## Data for this exercise:
——————
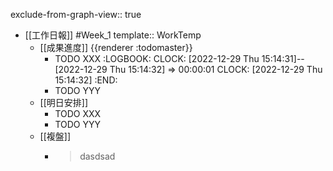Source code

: exclude-from-graph-view:: true

- [[工作日報]] #Week_1
  template:: WorkTemp
	- [[成果進度]] {{renderer :todomaster}}
		- TODO XXX
		  :LOGBOOK:
		  CLOCK: [2022-12-29 Thu 15:14:31]--[2022-12-29 Thu 15:14:32] =>  00:00:01
		  CLOCK: [2022-12-29 Thu 15:14:32]
		  :END:
		- TODO  YYY
	- [[明日安排]]
		- TODO XXX
		- TODO YYY
	- [[複盤]]
		- > dasdsad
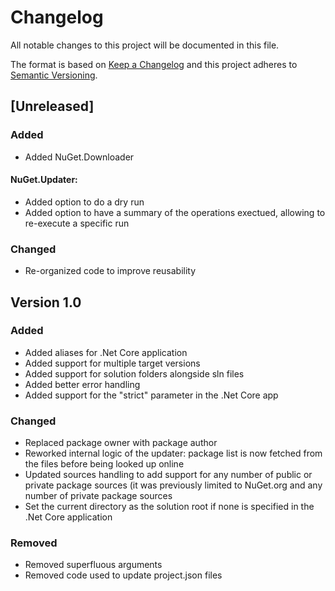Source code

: # Changelog
All notable changes to this project will be documented in this file.

The format is based on [Keep a Changelog](http://keepachangelog.com/en/1.0.0/)
and this project adheres to [Semantic Versioning](http://semver.org/spec/v2.0.0.html).

## [Unreleased]

### Added
- Added NuGet.Downloader
#### NuGet.Updater:
- Added option to do a dry run
- Added option to have a summary of the operations exectued, allowing to re-execute a specific run

### Changed
- Re-organized code to improve reusability

## Version 1.0

### Added
- Added aliases for .Net Core application
- Added support for multiple target versions
- Added support for solution folders alongside sln files
- Added better error handling
- Added support for the "strict" parameter in the .Net Core app

### Changed
- Replaced package owner with package author
- Reworked internal logic of the updater: package list is now fetched from the files before being looked up online
- Updated sources handling to add support for any number of public or private package sources (it was previously limited to NuGet.org and any number of private package sources
- Set the current directory as the solution root if none is specified in the .Net Core application

### Removed
- Removed superfluous arguments
- Removed code used to update project.json files
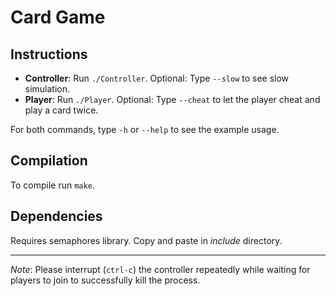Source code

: Card Game
=========

Instructions
------------

- **Controller**: Run `./Controller`. Optional: Type `--slow` to see slow simulation.
- **Player**: Run `./Player`. Optional: Type `--cheat` to let the player cheat and play a card twice.

For both commands, type `-h` or `--help` to see the example usage.

Compilation
-----------

To compile run `make`.

Dependencies
------------

Requires semaphores library. Copy and paste in _include_ directory.

***

*Note*: Please interrupt (`ctrl-c`) the controller repeatedly while waiting for players to join to successfully kill the process.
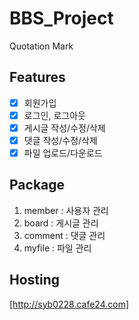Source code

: # BBS_Project
Quotation Mark

## Features
- [x] 회원가입
- [x] 로그인, 로그아웃
- [x] 게시글 작성/수정/삭제
- [x] 댓글 작성/수정/삭제
- [x] 파일 업로드/다운로드

## Package
1. member : 사용자 관리
2. board : 게시글 관리
3. comment : 댓글 관리
4. myfile : 파일 관리

## Hosting
[http://syb0228.cafe24.com]

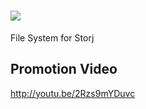# ![](https://raw.githubusercontent.com/storj-jp/StorjPoint/master/icon.png)
File System for Storj

## Promotion Video
http://youtu.be/2Rzs9mYDuvc
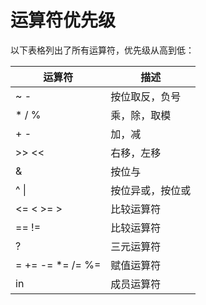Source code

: # 运算符优先级

以下表格列出了所有运算符，优先级从高到低：

| 运算符 | 描述 |
| ---- | ---- |
| ~ - | 按位取反，负号 |
| * / % | 乘，除，取模 |
| + - | 加，减 |
| >> << | 右移，左移 |
| & | 按位与 |
| ^ \| | 按位异或，按位或 |
| <= < >= > | 比较运算符 |
| == != | 比较运算符 |
| ? | 三元运算符 |
| = += -= *= /= %= | 赋值运算符 |
| in | 成员运算符 |
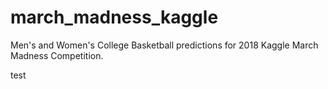 # march_madness_kaggle
Men's and Women's College Basketball predictions for 2018 Kaggle March Madness Competition.

test

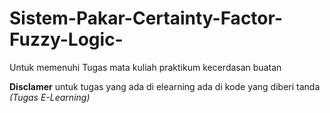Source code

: # Sistem-Pakar-Certainty-Factor-Fuzzy-Logic-
Untuk memenuhi Tugas mata kuliah praktikum kecerdasan buatan 

**Disclamer**
untuk tugas yang ada di elearning ada di kode yang diberi tanda _(Tugas E-Learning)_
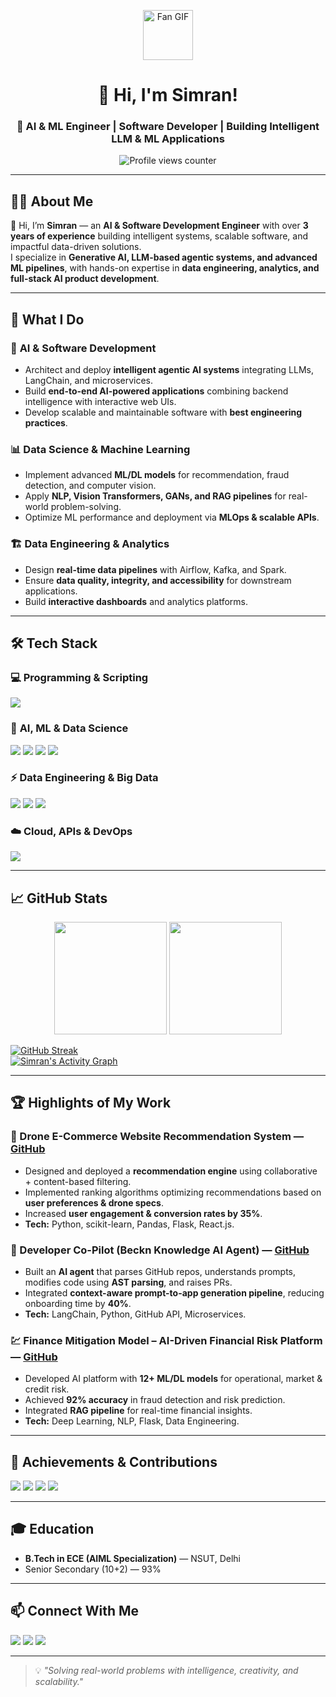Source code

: <!-- Animated Header -->
<p align="center">
  <img src="https://github.com/fnky/fnky/raw/fnky/img/fan-1.gif" width="80" alt="Fan GIF">
</p>

<h1 align="center">👋 Hi, I'm Simran!</h1>
<h3 align="center">🚀 AI & ML Engineer | Software Developer | Building Intelligent LLM & ML Applications</h3>
<p align="center">
  <img src="https://komarev.com/ghpvc/?username=simran1devloper&label=Profile%20Views&color=1E90FF&style=plastic" alt="Profile views counter" />
</p>

---

## 👩‍💻 About Me
🌟 Hi, I’m **Simran** — an **AI & Software Development Engineer** with over **3 years of experience** building intelligent systems, scalable software, and impactful data-driven solutions.  
I specialize in **Generative AI, LLM-based agentic systems, and advanced ML pipelines**, with hands-on expertise in **data engineering, analytics, and full-stack AI product development**.

---

## 🚀 What I Do

### 🤖 **AI & Software Development**
- Architect and deploy **intelligent agentic AI systems** integrating LLMs, LangChain, and microservices.
- Build **end-to-end AI-powered applications** combining backend intelligence with interactive web UIs.
- Develop scalable and maintainable software with **best engineering practices**.

### 📊 **Data Science & Machine Learning**
- Implement advanced **ML/DL models** for recommendation, fraud detection, and computer vision.
- Apply **NLP, Vision Transformers, GANs, and RAG pipelines** for real-world problem-solving.
- Optimize ML performance and deployment via **MLOps & scalable APIs**.

### 🏗️ **Data Engineering & Analytics**
- Design **real-time data pipelines** with Airflow, Kafka, and Spark.
- Ensure **data quality, integrity, and accessibility** for downstream applications.
- Build **interactive dashboards** and analytics platforms.

---

## 🛠 Tech Stack

### 💻 **Programming & Scripting**
<p align="left">
  <img src="https://skillicons.dev/icons?i=python,cpp,r,js,sql" />
</p>

### 🤖 **AI, ML & Data Science**
<p align="left">
  <img src="https://skillicons.dev/icons?i=tensorflow,pytorch" /> 
  <img src="https://skillicons.dev/icons?i=scikitlearn" />
  <img src="https://skillicons.dev/icons?i=opencv" />
  <img src="https://skillicons.dev/icons?i=pandas" />
</p>

### ⚡ **Data Engineering & Big Data**
<p align="left">
  <img src="https://skillicons.dev/icons?i=docker,kubernetes" />
  <img src="https://skillicons.dev/icons?i=postgres,mongodb,mysql" />
  <img src="https://skillicons.dev/icons?i=flask,react" />
</p>

### ☁️ **Cloud, APIs & DevOps**
<p align="left">
  <img src="https://skillicons.dev/icons?i=aws,azure,gcp,git,github" />
</p>

---

## 📈 GitHub Stats
<div align="center">
  <img src="https://github-readme-stats.vercel.app/api?username=simran1devloper&show_icons=true&count_private=true&theme=gotham&hide_border=true" height="180" />
  <img src="https://github-readme-stats.vercel.app/api/top-langs?username=simran1devloper&layout=compact&langs_count=8&theme=gotham&hide_border=true" height="180" />
</div>

[![GitHub Streak](https://streak-stats.demolab.com?user=simran1devloper&theme=gotham&hide_border=true)](https://git.io/streak-stats)  
[![Simran's Activity Graph](https://github-readme-activity-graph.vercel.app/graph?username=simran1devloper&bg_color=0c1014&color=1E90FF&line=1E90FF&point=1E90FF&area=true&hide_border=true)](https://github.com/simran1devloper)

---

## 🏆 Highlights of My Work

### 🛒 Drone E-Commerce Website Recommendation System — [GitHub](#)
- Designed and deployed a **recommendation engine** using collaborative + content-based filtering.
- Implemented ranking algorithms optimizing recommendations based on **user preferences & drone specs**.
- Increased **user engagement & conversion rates by 35%**.
- **Tech:** Python, scikit-learn, Pandas, Flask, React.js.

### 🤖 Developer Co-Pilot (Beckn Knowledge AI Agent) — [GitHub](#)
- Built an **AI agent** that parses GitHub repos, understands prompts, modifies code using **AST parsing**, and raises PRs.
- Integrated **context-aware prompt-to-app generation pipeline**, reducing onboarding time by **40%**.
- **Tech:** LangChain, Python, GitHub API, Microservices.

### 💹 Finance Mitigation Model – AI-Driven Financial Risk Platform — [GitHub](#)
- Developed AI platform with **12+ ML/DL models** for operational, market & credit risk.
- Achieved **92% accuracy** in fraud detection and risk prediction.
- Integrated **RAG pipeline** for real-time financial insights.
- **Tech:** Deep Learning, NLP, Flask, Data Engineering.

---

## 🏅 Achievements & Contributions
<p align="left">
  <img src="https://img.shields.io/badge/🥇_Google_Hackathon-EcoScan_Generative_AI_App-blue?style=for-the-badge" />
  <img src="https://img.shields.io/badge/🥈_Bank_of_Baroda-Fintech_AI_Risk_Mitigation-purple?style=for-the-badge" />
  <img src="https://img.shields.io/badge/🥉_Smart_India_Hackathon-Blockchain_AI_Waste_Segregation-orange?style=for-the-badge" />
  <img src="https://img.shields.io/badge/C4GT_2025-Contributor-green?style=for-the-badge" />
</p>

---

## 🎓 Education
- **B.Tech in ECE (AIML Specialization)** — NSUT, Delhi
- Senior Secondary (10+2) — 93%

---

## 📫 Connect With Me
<p align="left">
  <a href="mailto:simran.101.simran.1@gmail.com"><img src="https://skillicons.dev/icons?i=gmail" /></a>
  <a href="https://www.linkedin.com/in/simran-%E2%80%8E-1245a12b1/"><img src="https://skillicons.dev/icons?i=linkedin" /></a>
  <a href="https://x.com/simran.101.simran.1"><img src="https://skillicons.dev/icons?i=twitter" /></a>
</p>

---

> 💡 *"Solving real-world problems with intelligence, creativity, and scalability."*
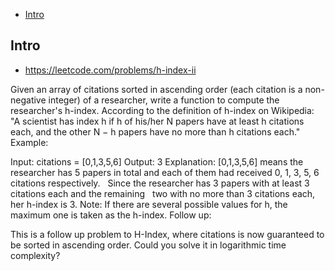 - [Intro](#intro)

## Intro

- https://leetcode.com/problems/h-index-ii

Given an array of citations sorted in ascending order (each citation is a non-negative integer) of a researcher, write a function to compute the researcher's h-index.
According to the definition of h-index on Wikipedia: "A scientist has index h if h of his/her N papers have at least h citations each, and the other N − h papers have no more than h citations each."
Example:

Input: citations = [0,1,3,5,6]
Output: 3 
Explanation: [0,1,3,5,6] means the researcher has 5 papers in total and each of them had 
             received 0, 1, 3, 5, 6 citations respectively. 
             Since the researcher has 3 papers with at least 3 citations each and the remaining 
             two with no more than 3 citations each, her h-index is 3.
Note:
If there are several possible values for h, the maximum one is taken as the h-index.
Follow up:

This is a follow up problem to H-Index, where citations is now guaranteed to be sorted in ascending order.
Could you solve it in logarithmic time complexity?

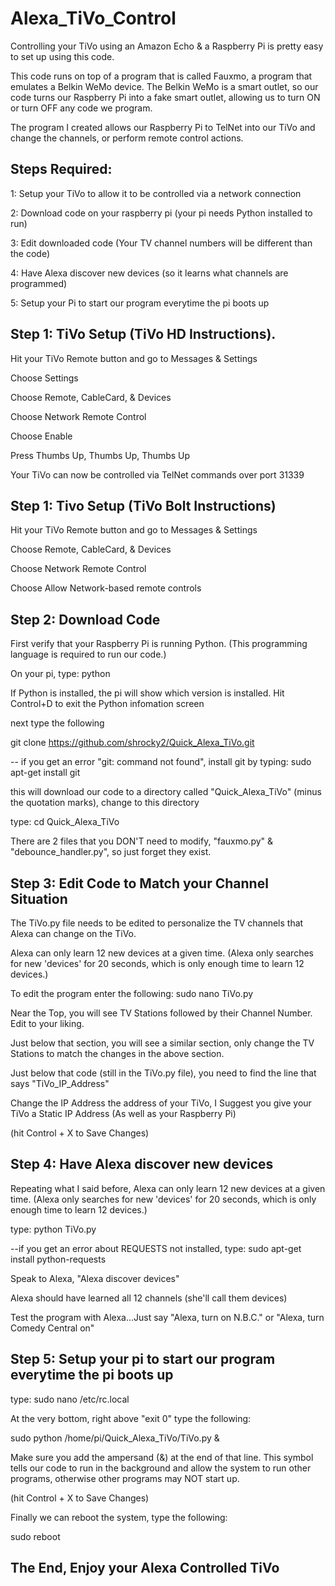 # Alexa_TiVo_Control
Controlling your TiVo using an Amazon Echo & a Raspberry Pi is pretty easy to set up using this code.

This code runs on top of a program that is called Fauxmo, a program that emulates a Belkin WeMo device. The Belkin WeMo is a smart outlet, so our code turns our Raspberry Pi into a fake smart outlet, allowing us to turn ON or turn OFF any code we program.

The program I created allows our Raspberry Pi to TelNet into our TiVo and change the channels, or perform remote control actions.

Steps Required:
----------------------------------------------------------------------------------
1: Setup your TiVo to allow it to be controlled via a network connection

2: Download code on your raspberry pi (your pi needs Python installed to run) 

3: Edit downloaded code (Your TV channel numbers will be different than the code)

4: Have Alexa discover new devices (so it learns what channels are programmed)

5: Setup your Pi to start our program everytime the pi boots up

Step 1: TiVo Setup (TiVo HD Instructions).
----------------------------------------------------------------------------------
Hit your TiVo Remote button and go to Messages & Settings

Choose Settings

Choose Remote, CableCard, & Devices

Choose Network Remote Control

Choose Enable

Press Thumbs Up, Thumbs Up, Thumbs Up

Your TiVo can now be controlled via TelNet commands over port 31339

Step 1: Tivo Setup (TiVo Bolt Instructions)
----------------------------------------------------------------------------------
Hit your TiVo Remote button and go to Messages & Settings

Choose Remote, CableCard, & Devices

Choose Network Remote Control

Choose Allow Network-based remote controls

Step 2: Download Code
----------------------------------------------------------------------------------
First verify that your Raspberry Pi is running Python. (This programming language is required to run our code.)

On your pi, type: python 

If Python is installed, the pi will show which version is installed. Hit Control+D to exit the Python infomation screen

next type the following

git clone https://github.com/shrocky2/Quick_Alexa_TiVo.git

-- if you get an error "git: command not found", install git by typing: sudo apt-get install git

this will download our code to a directory called "Quick_Alexa_TiVo" (minus the quotation marks), change to this directory

type: cd Quick_Alexa_TiVo

There are 2 files that you DON'T need to modify, "fauxmo.py" & "debounce_handler.py", so just forget they exist.


Step 3: Edit Code to Match your Channel Situation
----------------------------------------------------------------------------------
The TiVo.py file needs to be edited to personalize the TV channels that Alexa can change on the TiVo.

Alexa can only learn 12 new devices at a given time. (Alexa only searches for new 'devices' for 20 seconds, which is only enough time to learn 12 devices.)

To edit the program enter the following: sudo nano TiVo.py

Near the Top, you will see TV Stations followed by their Channel Number. Edit to your liking.

Just below that section, you will see a similar section, only change the TV Stations to match the changes in the above section.

Just below that code (still in the TiVo.py file), you need to find the line that says "TiVo_IP_Address"

Change the IP Address the address of your TiVo, I Suggest you give your TiVo a Static IP Address (As well as your Raspberry Pi)

(hit Control + X to Save Changes)

Step 4: Have Alexa discover new devices
----------------------------------------------------------------------------------
Repeating what I said before, Alexa can only learn 12 new devices at a given time. (Alexa only searches for new 'devices' for 20 seconds, which is only enough time to learn 12 devices.)

type: python TiVo.py

--if you get an error about REQUESTS not installed, type: sudo apt-get install python-requests

Speak to Alexa, "Alexa discover devices"

Alexa should have learned all 12 channels (she'll call them devices)

Test the program with Alexa...Just say "Alexa, turn on N.B.C." or "Alexa, turn Comedy Central on"

Step 5: Setup your pi to start our program everytime the pi boots up
----------------------------------------------------------------------------------
type: sudo nano /etc/rc.local

At the very bottom, right above "exit 0" type the following:

sudo python /home/pi/Quick_Alexa_TiVo/TiVo.py &

Make sure you add the ampersand (&) at the end of that line. This symbol tells our code to run in the background and allow the system to run other programs, otherwise other programs may NOT start up.

(hit Control + X to Save Changes)

Finally we can reboot the system, type the following:

sudo reboot

The End, Enjoy your Alexa Controlled TiVo
----------------------------------------------------------------------------------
——————
## Brief:
If a line in the records contains "Integrated", report it.

## Answer to this task:
- Integrated **context-aware prompt-to-app generation pipeline**, reducing onboarding time by **40%**.
- Integrated **RAG pipeline** for real-time financial insights.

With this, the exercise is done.